*** Opening Listed records ***
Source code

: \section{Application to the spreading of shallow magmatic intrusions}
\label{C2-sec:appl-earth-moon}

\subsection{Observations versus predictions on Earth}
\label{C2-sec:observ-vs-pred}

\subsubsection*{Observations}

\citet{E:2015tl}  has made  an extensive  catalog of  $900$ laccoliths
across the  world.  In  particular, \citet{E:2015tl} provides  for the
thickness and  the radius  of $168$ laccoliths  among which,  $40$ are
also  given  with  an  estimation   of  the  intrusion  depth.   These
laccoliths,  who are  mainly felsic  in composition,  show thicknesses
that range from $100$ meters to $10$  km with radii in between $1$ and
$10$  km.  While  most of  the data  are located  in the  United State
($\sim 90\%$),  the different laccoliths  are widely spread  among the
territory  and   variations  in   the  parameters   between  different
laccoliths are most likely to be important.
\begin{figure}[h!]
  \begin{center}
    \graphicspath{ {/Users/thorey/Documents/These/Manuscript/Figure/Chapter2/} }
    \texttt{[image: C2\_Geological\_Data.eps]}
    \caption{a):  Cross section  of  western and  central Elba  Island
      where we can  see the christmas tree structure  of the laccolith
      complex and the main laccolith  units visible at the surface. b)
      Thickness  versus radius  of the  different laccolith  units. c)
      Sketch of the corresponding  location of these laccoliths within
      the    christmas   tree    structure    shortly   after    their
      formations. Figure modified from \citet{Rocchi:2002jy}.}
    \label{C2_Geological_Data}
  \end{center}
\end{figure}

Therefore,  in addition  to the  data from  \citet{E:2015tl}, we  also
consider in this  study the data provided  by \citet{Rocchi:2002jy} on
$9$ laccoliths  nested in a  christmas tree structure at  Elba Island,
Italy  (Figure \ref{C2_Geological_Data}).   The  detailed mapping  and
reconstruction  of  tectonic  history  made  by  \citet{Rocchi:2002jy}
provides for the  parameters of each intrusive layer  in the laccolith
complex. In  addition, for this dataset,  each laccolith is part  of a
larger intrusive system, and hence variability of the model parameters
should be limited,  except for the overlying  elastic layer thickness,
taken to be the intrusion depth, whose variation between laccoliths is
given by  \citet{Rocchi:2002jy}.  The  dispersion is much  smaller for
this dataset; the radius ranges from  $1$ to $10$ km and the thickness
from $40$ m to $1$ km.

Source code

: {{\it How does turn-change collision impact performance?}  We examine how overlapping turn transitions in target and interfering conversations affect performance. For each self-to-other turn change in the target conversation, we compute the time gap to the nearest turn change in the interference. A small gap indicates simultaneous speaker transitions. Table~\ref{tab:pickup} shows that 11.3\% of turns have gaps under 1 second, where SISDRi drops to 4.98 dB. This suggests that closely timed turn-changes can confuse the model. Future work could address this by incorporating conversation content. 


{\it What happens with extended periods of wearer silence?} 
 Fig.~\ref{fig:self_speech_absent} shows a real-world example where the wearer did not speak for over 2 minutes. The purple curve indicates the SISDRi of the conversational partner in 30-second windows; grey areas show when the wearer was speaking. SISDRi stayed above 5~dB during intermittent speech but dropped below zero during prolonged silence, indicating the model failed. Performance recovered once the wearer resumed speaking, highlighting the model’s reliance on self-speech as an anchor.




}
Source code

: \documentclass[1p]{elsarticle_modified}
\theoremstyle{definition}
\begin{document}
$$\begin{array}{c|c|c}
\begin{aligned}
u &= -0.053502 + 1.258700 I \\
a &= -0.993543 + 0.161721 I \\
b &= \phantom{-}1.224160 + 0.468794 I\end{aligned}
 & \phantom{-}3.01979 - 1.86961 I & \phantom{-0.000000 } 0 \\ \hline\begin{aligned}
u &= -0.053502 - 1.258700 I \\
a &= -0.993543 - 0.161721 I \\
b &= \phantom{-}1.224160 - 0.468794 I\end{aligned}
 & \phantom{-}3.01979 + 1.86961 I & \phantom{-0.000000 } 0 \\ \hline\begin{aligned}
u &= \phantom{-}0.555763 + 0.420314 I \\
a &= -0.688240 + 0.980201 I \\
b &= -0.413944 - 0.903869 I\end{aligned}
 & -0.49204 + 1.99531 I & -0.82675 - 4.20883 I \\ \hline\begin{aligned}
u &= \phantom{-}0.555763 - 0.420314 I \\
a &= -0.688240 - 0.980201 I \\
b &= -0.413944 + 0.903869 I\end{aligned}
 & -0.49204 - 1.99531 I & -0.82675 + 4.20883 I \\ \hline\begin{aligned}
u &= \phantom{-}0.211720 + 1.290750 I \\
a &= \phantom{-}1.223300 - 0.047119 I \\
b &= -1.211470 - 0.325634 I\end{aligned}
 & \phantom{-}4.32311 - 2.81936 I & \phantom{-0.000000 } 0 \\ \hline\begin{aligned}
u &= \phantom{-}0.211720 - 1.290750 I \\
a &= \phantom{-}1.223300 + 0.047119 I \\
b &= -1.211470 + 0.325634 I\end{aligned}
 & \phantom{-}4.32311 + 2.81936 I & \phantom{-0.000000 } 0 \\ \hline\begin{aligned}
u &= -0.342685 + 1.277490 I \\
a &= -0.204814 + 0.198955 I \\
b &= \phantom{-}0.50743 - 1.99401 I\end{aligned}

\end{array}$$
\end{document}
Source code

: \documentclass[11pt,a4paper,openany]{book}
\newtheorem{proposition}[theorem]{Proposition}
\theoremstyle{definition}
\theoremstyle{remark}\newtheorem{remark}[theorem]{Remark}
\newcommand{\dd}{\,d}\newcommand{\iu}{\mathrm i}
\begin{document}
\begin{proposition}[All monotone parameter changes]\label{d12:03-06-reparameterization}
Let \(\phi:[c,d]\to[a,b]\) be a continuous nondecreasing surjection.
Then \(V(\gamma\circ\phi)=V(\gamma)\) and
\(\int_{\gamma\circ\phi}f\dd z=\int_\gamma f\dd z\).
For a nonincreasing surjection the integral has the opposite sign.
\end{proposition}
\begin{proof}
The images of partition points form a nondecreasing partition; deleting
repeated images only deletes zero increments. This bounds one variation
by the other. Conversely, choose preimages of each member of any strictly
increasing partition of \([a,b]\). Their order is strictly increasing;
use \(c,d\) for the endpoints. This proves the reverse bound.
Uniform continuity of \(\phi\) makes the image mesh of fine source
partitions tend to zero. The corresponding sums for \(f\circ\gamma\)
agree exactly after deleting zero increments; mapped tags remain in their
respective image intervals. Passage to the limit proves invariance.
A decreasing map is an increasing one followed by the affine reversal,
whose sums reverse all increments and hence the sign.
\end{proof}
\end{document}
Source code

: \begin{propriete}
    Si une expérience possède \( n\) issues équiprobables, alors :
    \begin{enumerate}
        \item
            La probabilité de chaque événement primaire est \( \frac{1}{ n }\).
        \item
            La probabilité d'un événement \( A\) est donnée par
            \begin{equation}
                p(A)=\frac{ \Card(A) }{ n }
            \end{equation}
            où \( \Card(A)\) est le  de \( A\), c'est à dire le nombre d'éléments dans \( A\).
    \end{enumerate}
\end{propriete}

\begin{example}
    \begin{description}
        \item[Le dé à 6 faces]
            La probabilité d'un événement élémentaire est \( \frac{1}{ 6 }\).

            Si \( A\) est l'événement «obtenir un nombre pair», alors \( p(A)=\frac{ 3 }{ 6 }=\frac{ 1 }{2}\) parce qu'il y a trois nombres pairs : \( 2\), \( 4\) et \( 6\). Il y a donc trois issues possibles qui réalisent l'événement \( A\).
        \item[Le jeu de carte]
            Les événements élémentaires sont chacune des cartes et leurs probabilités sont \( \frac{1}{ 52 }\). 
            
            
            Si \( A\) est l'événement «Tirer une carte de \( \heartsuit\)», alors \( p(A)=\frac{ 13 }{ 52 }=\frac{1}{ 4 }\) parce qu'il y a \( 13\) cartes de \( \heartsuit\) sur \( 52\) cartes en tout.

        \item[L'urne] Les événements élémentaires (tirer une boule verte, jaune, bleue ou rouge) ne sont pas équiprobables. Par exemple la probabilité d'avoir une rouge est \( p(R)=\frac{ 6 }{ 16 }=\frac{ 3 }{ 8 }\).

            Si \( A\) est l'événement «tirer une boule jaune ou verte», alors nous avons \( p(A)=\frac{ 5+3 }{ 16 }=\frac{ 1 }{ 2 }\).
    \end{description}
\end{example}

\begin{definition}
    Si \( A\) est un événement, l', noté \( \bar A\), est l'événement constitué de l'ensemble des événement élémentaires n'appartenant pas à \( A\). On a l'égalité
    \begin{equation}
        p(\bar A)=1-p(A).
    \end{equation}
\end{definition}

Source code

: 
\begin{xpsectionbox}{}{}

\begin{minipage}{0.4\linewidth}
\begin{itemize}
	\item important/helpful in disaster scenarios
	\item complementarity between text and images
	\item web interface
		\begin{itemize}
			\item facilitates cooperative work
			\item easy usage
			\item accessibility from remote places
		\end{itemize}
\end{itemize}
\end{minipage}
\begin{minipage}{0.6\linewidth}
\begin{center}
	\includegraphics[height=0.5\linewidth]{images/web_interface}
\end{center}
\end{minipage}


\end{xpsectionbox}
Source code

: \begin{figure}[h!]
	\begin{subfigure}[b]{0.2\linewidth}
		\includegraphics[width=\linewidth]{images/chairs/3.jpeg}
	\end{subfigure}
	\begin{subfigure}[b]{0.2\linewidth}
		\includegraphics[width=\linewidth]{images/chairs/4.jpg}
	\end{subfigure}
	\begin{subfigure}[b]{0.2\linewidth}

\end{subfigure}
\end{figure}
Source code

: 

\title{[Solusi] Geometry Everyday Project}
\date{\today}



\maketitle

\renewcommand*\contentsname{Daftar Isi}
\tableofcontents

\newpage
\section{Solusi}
*** Closing Listed records ***
→ What is needed: Reply with nothing but the number of lines in the data that include the word "tree".

→ Response for this exercise: 3